You can create a AI Core Service Key by following these steps [(here)](https://help.sap.com/docs/sap-ai-core/sap-ai-core-service-guide/create-service-key) and [(here)](https://developers.sap.com/tutorials/ai-core-setup.html).

In [None]:
fedml = Fedml(aic_service_key='aic_service_key.json')

### 3.2 Onboard ai core resources

You will need to onboard any ai core resources needed. These include your github repository, AI core resource group, and secret to provide AI core pull premissions to your docker registry.

In [None]:
fedml.onboard_ai_core(create_resource_group=False,
                    resource_group="<your resource group>", 
                    onboard_new_repo=False,
                    github_info_path="github_info.json",
                    secret_path="secret.json")
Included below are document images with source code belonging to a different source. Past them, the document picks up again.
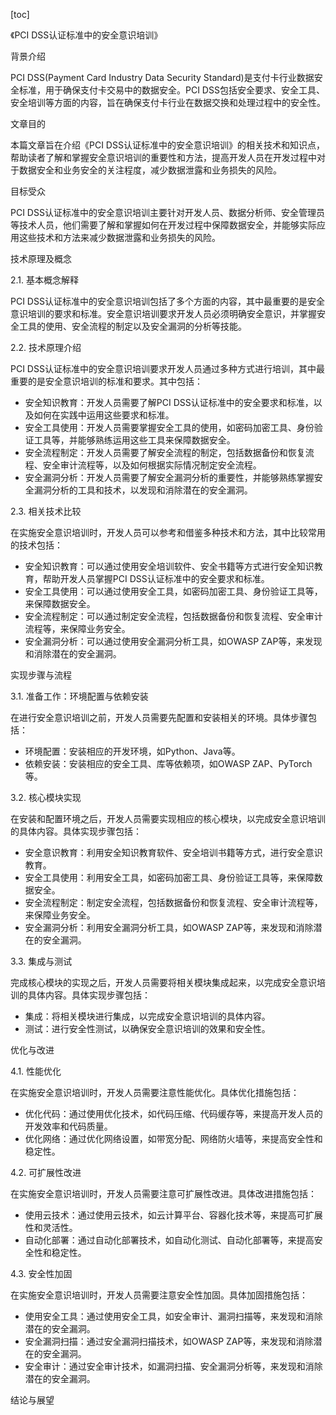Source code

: 
[toc]                    
                
                
《PCI DSS认证标准中的安全意识培训》

背景介绍

PCI DSS(Payment Card Industry Data Security Standard)是支付卡行业数据安全标准，用于确保支付卡交易中的数据安全。PCI DSS包括安全要求、安全工具、安全培训等方面的内容，旨在确保支付卡行业在数据交换和处理过程中的安全性。

文章目的

本篇文章旨在介绍《PCI DSS认证标准中的安全意识培训》的相关技术和知识点，帮助读者了解和掌握安全意识培训的重要性和方法，提高开发人员在开发过程中对于数据安全和业务安全的关注程度，减少数据泄露和业务损失的风险。

目标受众

PCI DSS认证标准中的安全意识培训主要针对开发人员、数据分析师、安全管理员等技术人员，他们需要了解和掌握如何在开发过程中保障数据安全，并能够实际应用这些技术和方法来减少数据泄露和业务损失的风险。

技术原理及概念

2.1. 基本概念解释

PCI DSS认证标准中的安全意识培训包括了多个方面的内容，其中最重要的是安全意识培训的要求和标准。安全意识培训要求开发人员必须明确安全意识，并掌握安全工具的使用、安全流程的制定以及安全漏洞的分析等技能。

2.2. 技术原理介绍

PCI DSS认证标准中的安全意识培训要求开发人员通过多种方式进行培训，其中最重要的是安全意识培训的标准和要求。其中包括：

- 安全知识教育：开发人员需要了解PCI DSS认证标准中的安全要求和标准，以及如何在实践中运用这些要求和标准。
- 安全工具使用：开发人员需要掌握安全工具的使用，如密码加密工具、身份验证工具等，并能够熟练运用这些工具来保障数据安全。
- 安全流程制定：开发人员需要了解安全流程的制定，包括数据备份和恢复流程、安全审计流程等，以及如何根据实际情况制定安全流程。
- 安全漏洞分析：开发人员需要了解安全漏洞分析的重要性，并能够熟练掌握安全漏洞分析的工具和技术，以发现和消除潜在的安全漏洞。

2.3. 相关技术比较

在实施安全意识培训时，开发人员可以参考和借鉴多种技术和方法，其中比较常用的技术包括：

- 安全知识教育：可以通过使用安全培训软件、安全书籍等方式进行安全知识教育，帮助开发人员掌握PCI DSS认证标准中的安全要求和标准。
- 安全工具使用：可以通过使用安全工具，如密码加密工具、身份验证工具等，来保障数据安全。
- 安全流程制定：可以通过制定安全流程，包括数据备份和恢复流程、安全审计流程等，来保障业务安全。
- 安全漏洞分析：可以通过使用安全漏洞分析工具，如OWASP ZAP等，来发现和消除潜在的安全漏洞。

实现步骤与流程

3.1. 准备工作：环境配置与依赖安装

在进行安全意识培训之前，开发人员需要先配置和安装相关的环境。具体步骤包括：

- 环境配置：安装相应的开发环境，如Python、Java等。
- 依赖安装：安装相应的安全工具、库等依赖项，如OWASP ZAP、PyTorch等。

3.2. 核心模块实现

在安装和配置环境之后，开发人员需要实现相应的核心模块，以完成安全意识培训的具体内容。具体实现步骤包括：

- 安全意识教育：利用安全知识教育软件、安全培训书籍等方式，进行安全意识教育。
- 安全工具使用：利用安全工具，如密码加密工具、身份验证工具等，来保障数据安全。
- 安全流程制定：制定安全流程，包括数据备份和恢复流程、安全审计流程等，来保障业务安全。
- 安全漏洞分析：利用安全漏洞分析工具，如OWASP ZAP等，来发现和消除潜在的安全漏洞。

3.3. 集成与测试

完成核心模块的实现之后，开发人员需要将相关模块集成起来，以完成安全意识培训的具体内容。具体实现步骤包括：

- 集成：将相关模块进行集成，以完成安全意识培训的具体内容。
- 测试：进行安全性测试，以确保安全意识培训的效果和安全性。

优化与改进

4.1. 性能优化

在实施安全意识培训时，开发人员需要注意性能优化。具体优化措施包括：

- 优化代码：通过使用优化技术，如代码压缩、代码缓存等，来提高开发人员的开发效率和代码质量。
- 优化网络：通过优化网络设置，如带宽分配、网络防火墙等，来提高安全性和稳定性。

4.2. 可扩展性改进

在实施安全意识培训时，开发人员需要注意可扩展性改进。具体改进措施包括：

- 使用云技术：通过使用云技术，如云计算平台、容器化技术等，来提高可扩展性和灵活性。
- 自动化部署：通过自动化部署技术，如自动化测试、自动化部署等，来提高安全性和稳定性。

4.3. 安全性加固

在实施安全意识培训时，开发人员需要注意安全性加固。具体加固措施包括：

- 使用安全工具：通过使用安全工具，如安全审计、漏洞扫描等，来发现和消除潜在的安全漏洞。
- 安全漏洞扫描：通过安全漏洞扫描技术，如OWASP ZAP等，来发现和消除潜在的安全漏洞。
- 安全审计：通过安全审计技术，如漏洞扫描、安全漏洞分析等，来发现和消除潜在的安全漏洞。

结论与展望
### 3.3 Register application

You need to register the application you want to use in AI Core. You only need to perform this step when you need to register a new application. So if you are using an already existing AI Core application for your deployment, skip this step.

In [None]:
application_details = {
    "application_name": "<your application name>",
    "revision":"HEAD",
    "repository_url": "https://github.com/username/repo_name", # Change this
    "path": "deployment"}

In [None]:
fedml.register_application(application_details=application_details)

### 3.4 Deploy to AI Core

In [None]:
deployment_config = {
    "name": "<application name>", 
    "resource_group": "<resource group name>", 
    "scenario_id": "<scenario id>", 
    "executable_id": "<executable id>"
}

In [None]:
endpoint = fedml.ai_core_deploy(deployment_config=deployment_config)

## 4. Inference the deployed model by passing the test data

In [None]:
headers = {"Authorization":fedml.get_ai_core_token(),
           "ai-resource-group": "<resource group name>",
           "Content-Type": "text/csv"}

In [None]:
response_data = fedml.ai_core_inference(endpoint=endpoint,headers=headers,body=x_test.to_json(orient='records'))

In [None]:
res = response_data.json

In [None]:
print(res)

## 5. Store the inferencing result in SAP Datasphere

### 5.1 Store the inference result in the pandas dataframe

In [None]:
dwc_data = x_test.iloc[:,:-1]

In [None]:
dwc_data = dwc_data.assign(cover_type = res['prediction'])
dwc_data

### 5.2 Create a table in Datasphere for storing the inference result

In [None]:
db.create_table("CREATE TABLE Log_Reg_Model (elevation INTEGER PRIMARY KEY, aspect INTEGER, slope INTEGER,\
    horizontal_distance_to_hydrology INTEGER, vertical_distance_to_hydrology INTEGER, \
    horizontal_distance_to_roadways INTEGER, hillshade_9am INTEGER, hillshade_noon INTEGER, hillshade_3pm INTEGER,\
    horizontal_distance_to_fire_points INTEGER, wilderness_area_1 INTEGER, wilderness_area_2 INTEGER,\
    wilderness_area_3 INTEGER, wilderness_area_4 INTEGER, soil_type_1 bool, soil_type_2 bool, soil_type_3 bool,\
    soil_type_4 bool, soil_type_5 bool, soil_type_6 bool, soil_type_7 bool, soil_type_8 bool, soil_type_9 bool,\
    soil_type_10 bool, soil_type_11 bool, soil_type_12 bool, soil_type_13 bool, soil_type_14 bool, soil_type_15 bool,\
    soil_type_16 bool, soil_type_17 bool, soil_type_18 bool, soil_type_19 bool, soil_type_20 bool, soil_type_21 bool,\
    soil_type_22 bool, soil_type_23 bool, soil_type_24 bool, soil_type_25 bool, soil_type_26 bool, soil_type_27 bool,\
    soil_type_28 bool, soil_type_29 bool, soil_type_30 bool, soil_type_31 bool, soil_type_32 bool, soil_type_33 bool,\
    soil_type_34 bool, soil_type_35 bool, soil_type_36 bool, soil_type_37 bool, soil_type_38 bool, soil_type_39 bool,\
    soil_type_40 bool, cover_type INTEGER)

In [None]:
db.insert_into_table('Log_Reg_Model', dwc_data)